Manchester Met Senior Lecturer in English Dr David Cooper, who hosted the event, spoke to Humanity Hallows about his reasons for focusing on Place Writing. David said, “Firstly, we want to celebrate the three-day creative and critical Place Writing short course that is currently being delivered at the Manchester Writing School. The course brings together lecturers in English literature, creative writing and human geography to encourage students to think about ‘place’ in their own writing.”
He added, “Also, we are here to celebrate the launch of the new Manchester Met MA in Place Writing which will run for the first time in September 2016.”
The event was opened by Reader and Academic Director of the Manchester Writing School Jean Sprackland, who talked about the new MA. She said, “This is the first time we have had a route which is prose non-fiction.

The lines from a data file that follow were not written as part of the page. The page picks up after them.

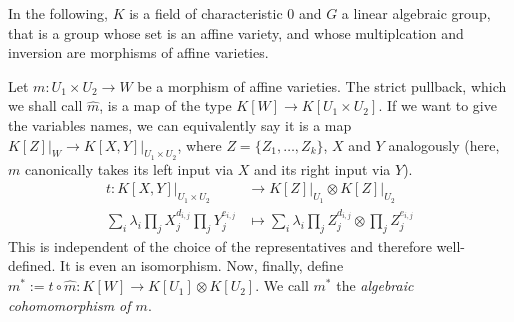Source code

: In the following, $K$ is a field of characteristic $0$ and $G$ a linear algebraic group, that is a group whose set is an affine variety, and whose multiplcation and inversion are morphisms of affine varieties.

\begin{definition}
  Let $m \colon U_1 \times U_2 \longrightarrow W$ be a morphism of affine varieties.
  The strict pullback, which we shall call $\hat{m}$, is a map of the type $K[W] \longrightarrow K[U_1 \times U_2]$.
  If we want to give the variables names, we can equivalently say it is a map $ \left. K[Z] \right|_W \longrightarrow \left. K[X,Y] \right|_{U_1 \times U_2} $, where $ Z = \lbrace Z_1 , \ldots , Z_k \rbrace $, $X$ and $Y$ analogously (here, $ m $ canonically takes its left input via $ X $ and its right input via $ Y $).
  \begin{equation}
    \begin{aligned}
      t \colon \left. K \left\lbrack X , Y \right\rbrack \right|_{U_1 \times U_2} &\longrightarrow \left. K \left\lbrack Z \right\rbrack \right|_{U_1} \otimes \left. K\left\lbrack Z \right\rbrack \right|_{U_2} \\
      \sum_i \lambda_i \prod_j X_{j}^{d_{i,j}} \prod_j Y_{j}^{e_{i,j}} &\longmapsto \sum_i \lambda_i \prod_j Z_{j}^{d_{i,j}} \otimes \prod_j Z_{j}^{e_{i,j}}
    \end{aligned}
  \end{equation}
  This is independent of the choice of the representatives and therefore well-defined.
  It is even an isomorphism.
  Now, finally, define $m^\ast := t \circ \hat{m} : K[W] \longrightarrow K[U_1] \otimes K[U_2]$.
  We call $m^\ast$ the \textit{algebraic cohomomorphism of $m$}.
\end{definition}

It is a leap into the unknown for us.”
Next, David introduced guest speaker Rob Cowen, saying, “Rob really thinks about the relationship between writing and place in exploratory and experimental ways.”
Rob began by reading a passage from his book Common Ground, which told how the gift of an Ordinance Survey map led him to begin exploring his environment. After moving from London to Harrogate ahead of his wife, who was still working in the capital, Rob’s sense of displacement drew him to what he called the ‘edge-lands’ of his town, overgrown areas of disused and neglected land with which he immediately identified. He said, “That land spoke to me in a way because it too was caught between states and I felt an immediate alignment with it. It was somewhere I could go, the nearest place I could flee to.”
It was when he was unexpectedly made redundant during the recession, however, that Rob was most impacted by his relationship with the outdoors, his time studying nature giving him a new perspective on life. Reading from his book again, he told the audience about his experience of seeing a fox on the day he lost his job, the fox’s movements leading him to explore the edge-lands more deeply. He said, “The more I followed this fox, the more I was going beyond the human layers of the place.” As well, as the fox, he has also since come into contact with a host of other wildlife such as tawny owls and even a roe deer.
Rob then went on to talk about how, due to the consumerist lifestyle that we live, many of us have become oblivious to our natural surroundings. He said, “We forget the oddness, the otherness, the riches that lie all around us. When we do spend time outdoors, we march through it.”
He finished with another reading from his book, which told of the difficult birth of his son Thomas. After the birth, Rob headed straight for the edge-lands to reflect upon and attempt to make sense of his feelings about becoming a father for the first time. He said, “Having a baby understandably adds an animal fear to your life.”
Common Ground is published by Windmill Books and is available from Amazon and other retailers.